- _What to produce_
Figure out how many lines in these records contain "standards". Only the number belongs in the reply.

Entries taken from a collection:
━━━━━━

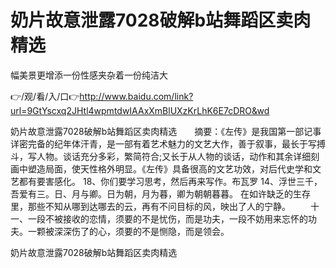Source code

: # 奶片故意泄露7028破解b站舞蹈区卖肉精选
幅美景更增添一份性感夹杂着一份纯洁大

👉/观/看/入/口👉http://www.baidu.com/link?url=9GtYscxq2JHtl4wpmtdwIAAxXmBlUXzKrLhK6E7cDRO&wd

奶片故意泄露7028破解b站舞蹈区卖肉精选　　摘要：《左传》是我国第一部记事详密完备的纪年体汗青，是一部有着艺术魅力的文艺大作，善于叙事，最长于写搏斗，写人物。谈话充分多彩，繁简符合;又长于从人物的谈话，动作和其余详细刻画中塑造局面，使天性格外明显。《左传》具备很高的文艺功效，对后代史学和文艺都有要害感化。
	18、你们要学习思考，然后再来写作。布瓦罗
	14、浮世三千，吾爱有三。日、月与卿。日为朝，月为暮，卿为朝朝暮暮。
在如许缺乏的生存里，那些不知从哪到达哪去的云，再有不问目标的风，映出了人的宁静。
　　十一、一段不被接收的恋情，须要的不是忧伤，而是功夫，一段不妨用来忘怀的功夫。一颗被深深伤了的心，须要的不是恻隐，而是领会。

奶片故意泄露7028破解b站舞蹈区卖肉精选
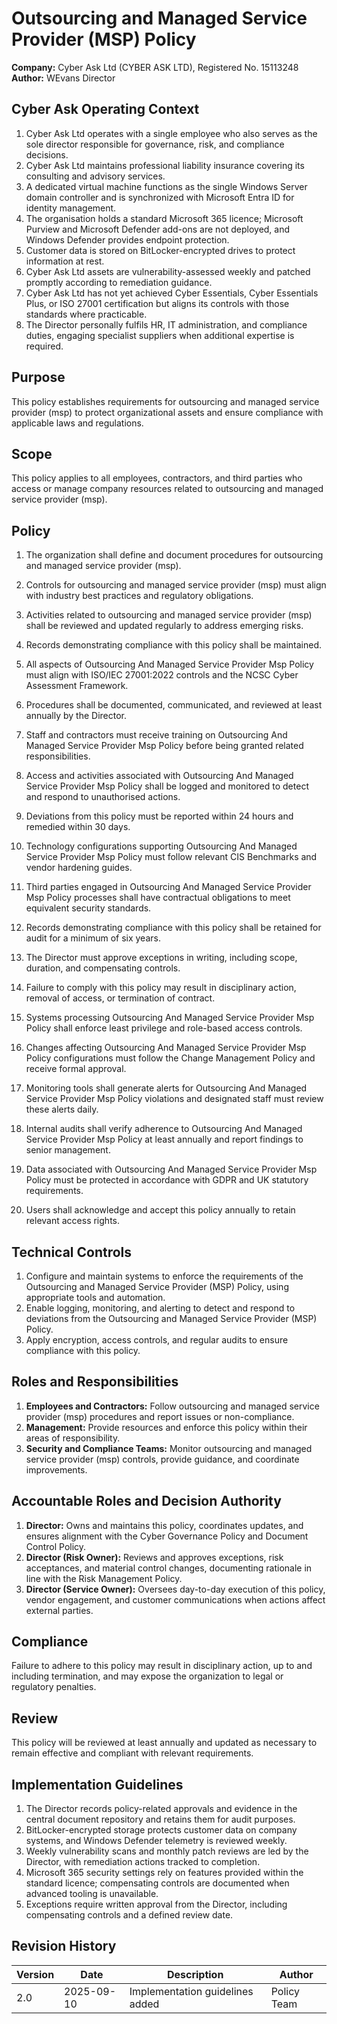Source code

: # Outsourcing and Managed Service Provider (MSP) Policy

**Company:** Cyber Ask Ltd (CYBER ASK LTD), Registered No. 15113248  
**Author:** WEvans Director

## Cyber Ask Operating Context

1. Cyber Ask Ltd operates with a single employee who also serves as the sole director responsible for governance, risk, and compliance decisions.
2. Cyber Ask Ltd maintains professional liability insurance covering its consulting and advisory services.
3. A dedicated virtual machine functions as the single Windows Server domain controller and is synchronized with Microsoft Entra ID for identity management.
4. The organisation holds a standard Microsoft 365 licence; Microsoft Purview and Microsoft Defender add-ons are not deployed, and Windows Defender provides endpoint protection.
5. Customer data is stored on BitLocker-encrypted drives to protect information at rest.
6. Cyber Ask Ltd assets are vulnerability-assessed weekly and patched promptly according to remediation guidance.
7. Cyber Ask Ltd has not yet achieved Cyber Essentials, Cyber Essentials Plus, or ISO 27001 certification but aligns its controls with those standards where practicable.
8. The Director personally fulfils HR, IT administration, and compliance duties, engaging specialist suppliers when additional expertise is required.



## Purpose

This policy establishes requirements for outsourcing and managed service provider (msp) to protect organizational assets and ensure compliance with applicable laws and regulations.

## Scope

This policy applies to all employees, contractors, and third parties who access or manage company resources related to outsourcing and managed service provider (msp).

## Policy
1. The organization shall define and document procedures for outsourcing and managed service provider (msp).
2. Controls for outsourcing and managed service provider (msp) must align with industry best practices and regulatory obligations.
3. Activities related to outsourcing and managed service provider (msp) shall be reviewed and updated regularly to address emerging risks.
4. Records demonstrating compliance with this policy shall be maintained.

1. All aspects of Outsourcing And Managed Service Provider Msp Policy must align with ISO/IEC 27001:2022 controls and the NCSC Cyber Assessment Framework.
2. Procedures shall be documented, communicated, and reviewed at least annually by the Director.
3. Staff and contractors must receive training on Outsourcing And Managed Service Provider Msp Policy before being granted related responsibilities.
4. Access and activities associated with Outsourcing And Managed Service Provider Msp Policy shall be logged and monitored to detect and respond to unauthorised actions.
5. Deviations from this policy must be reported within 24 hours and remedied within 30 days.
6. Technology configurations supporting Outsourcing And Managed Service Provider Msp Policy must follow relevant CIS Benchmarks and vendor hardening guides.
7. Third parties engaged in Outsourcing And Managed Service Provider Msp Policy processes shall have contractual obligations to meet equivalent security standards.
8. Records demonstrating compliance with this policy shall be retained for audit for a minimum of six years.
9. The Director must approve exceptions in writing, including scope, duration, and compensating controls.
10. Failure to comply with this policy may result in disciplinary action, removal of access, or termination of contract.

1. Systems processing Outsourcing And Managed Service Provider Msp Policy shall enforce least privilege and role-based access controls.
2. Changes affecting Outsourcing And Managed Service Provider Msp Policy configurations must follow the Change Management Policy and receive formal approval.
3. Monitoring tools shall generate alerts for Outsourcing And Managed Service Provider Msp Policy violations and designated staff must review these alerts daily.
4. Internal audits shall verify adherence to Outsourcing And Managed Service Provider Msp Policy at least annually and report findings to senior management.
5. Data associated with Outsourcing And Managed Service Provider Msp Policy must be protected in accordance with GDPR and UK statutory requirements.
6. Users shall acknowledge and accept this policy annually to retain relevant access rights.

## Technical Controls

1. Configure and maintain systems to enforce the requirements of the Outsourcing and Managed Service Provider (MSP) Policy, using appropriate tools and automation.
2. Enable logging, monitoring, and alerting to detect and respond to deviations from the Outsourcing and Managed Service Provider (MSP) Policy.
3. Apply encryption, access controls, and regular audits to ensure compliance with this policy.

## Roles and Responsibilities

1. **Employees and Contractors:** Follow outsourcing and managed service provider (msp) procedures and report issues or non-compliance.
2. **Management:** Provide resources and enforce this policy within their areas of responsibility.
3. **Security and Compliance Teams:** Monitor outsourcing and managed service provider (msp) controls, provide guidance, and coordinate improvements.

## Accountable Roles and Decision Authority

1. **Director:** Owns and maintains this policy, coordinates updates, and ensures alignment with the Cyber Governance Policy and Document Control Policy.
2. **Director (Risk Owner):** Reviews and approves exceptions, risk acceptances, and material control changes, documenting rationale in line with the Risk Management Policy.
3. **Director (Service Owner):** Oversees day-to-day execution of this policy, vendor engagement, and customer communications when actions affect external parties.


## Compliance

Failure to adhere to this policy may result in disciplinary action, up to and including termination, and may expose the organization to legal or regulatory penalties.

## Review

This policy will be reviewed at least annually and updated as necessary to remain effective and compliant with relevant requirements.

## Implementation Guidelines
1. The Director records policy-related approvals and evidence in the central document repository and retains them for audit purposes.
2. BitLocker-encrypted storage protects customer data on company systems, and Windows Defender telemetry is reviewed weekly.
3. Weekly vulnerability scans and monthly patch reviews are led by the Director, with remediation actions tracked to completion.
4. Microsoft 365 security settings rely on features provided within the standard licence; compensating controls are documented when advanced tooling is unavailable.
5. Exceptions require written approval from the Director, including compensating controls and a defined review date.


## Revision History

| Version | Date | Description | Author |
| ------- | ---------- | ----------------------- | ------ |
| 2.0     | 2025-09-10 | Implementation guidelines added | Policy Team |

━━━━━━

- _Output for this exercise_
2